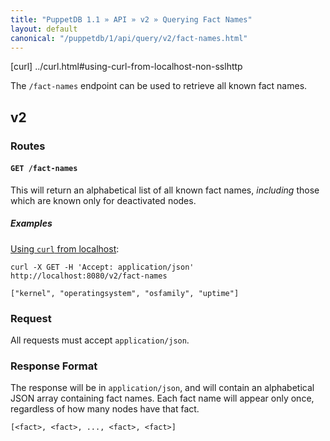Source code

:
 ```yaml
---
title: "PuppetDB 1.1 » API » v2 » Querying Fact Names"
layout: default
canonical: "/puppetdb/1/api/query/v2/fact-names.html"
---
```


[curl] ../curl.html#using-curl-from-localhost-non-sslhttp

The `/fact-names` endpoint can be used to retrieve all known fact names.

## v2

### Routes

#### `GET /fact-names`

This will return an alphabetical list of all known fact names, *including* those which are
known only for deactivated nodes.

##### Examples

[Using `curl` from localhost](curl):

    curl -X GET -H 'Accept: application/json' http://localhost:8080/v2/fact-names

    ["kernel", "operatingsystem", "osfamily", "uptime"]


### Request

All requests must accept `application/json`.

### Response Format

The response will be in `application/json`, and will contain an alphabetical
JSON array containing fact names. Each fact name will appear only once,
regardless of how many nodes have that fact.

    [<fact>, <fact>, ..., <fact>, <fact>]
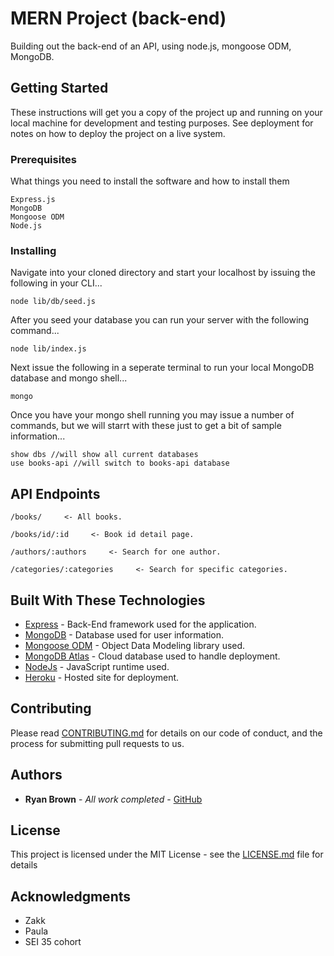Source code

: # MERN Project (back-end)
Building out the back-end of an API, using node.js, mongoose ODM, MongoDB.

## Getting Started

These instructions will get you a copy of the project up and running on your local machine for development and testing purposes. See deployment for notes on how to deploy the project on a live system.

### Prerequisites

What things you need to install the software and how to install them

```
Express.js
MongoDB
Mongoose ODM
Node.js
```

### Installing

Navigate into your cloned directory and start your localhost by issuing the following in your CLI...
```
node lib/db/seed.js
```

After you seed your database you can run your server with the following command...
```
node lib/index.js
```

Next issue the following in a seperate terminal to run your local MongoDB database and mongo shell...
```
mongo
```

Once you have your mongo shell running you may issue a number of commands, but we will starrt with these just to get a bit of sample information...
```
show dbs //will show all current databases
use books-api //will switch to books-api database
```

## API Endpoints
```
/books/     <- All books.
```
```
/books/id/:id     <- Book id detail page.
```
```
/authors/:authors     <- Search for one author.
```
```
/categories/:categories     <- Search for specific categories.
```

## Built With These Technologies

* [Express](http://expressjs.com/en/starter/installing.html) - Back-End framework used for the application.
* [MongoDB](https://www.mongodb.com/) - Database used for user information.
* [Mongoose ODM](https://mongoosejs.com/) - Object Data Modeling library used.
* [MongoDB Atlas](https://www.mongodb.com/cloud/atlas) - Cloud database used to handle deployment.
* [NodeJs](https://nodejs.org/en/) - JavaScript runtime used.
* [Heroku](https://www.heroku.com/) - Hosted site for deployment.

## Contributing

Please read [CONTRIBUTING.md](https://gist.github.com/PurpleBooth/b24679402957c63ec426) for details on our code of conduct, and the process for submitting pull requests to us.

## Authors

* **Ryan Brown** - *All work completed* - [GitHub](https://github.com/Hisstori)

## License

This project is licensed under the MIT License - see the [LICENSE.md](LICENSE.md) file for details

## Acknowledgments

* Zakk
* Paula
* SEI 35 cohort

→ **Work instructions**
If a line in the records contains the word "application", copy it out.

→ **Solution to this problem**
    curl -X GET -H 'Accept: application/json' http://localhost:8080/v2/fact-names
All requests must accept `application/json`.
The response will be in `application/json`, and will contain an alphabetical
* [Express](http://expressjs.com/en/starter/installing.html) - Back-End framework used for the application.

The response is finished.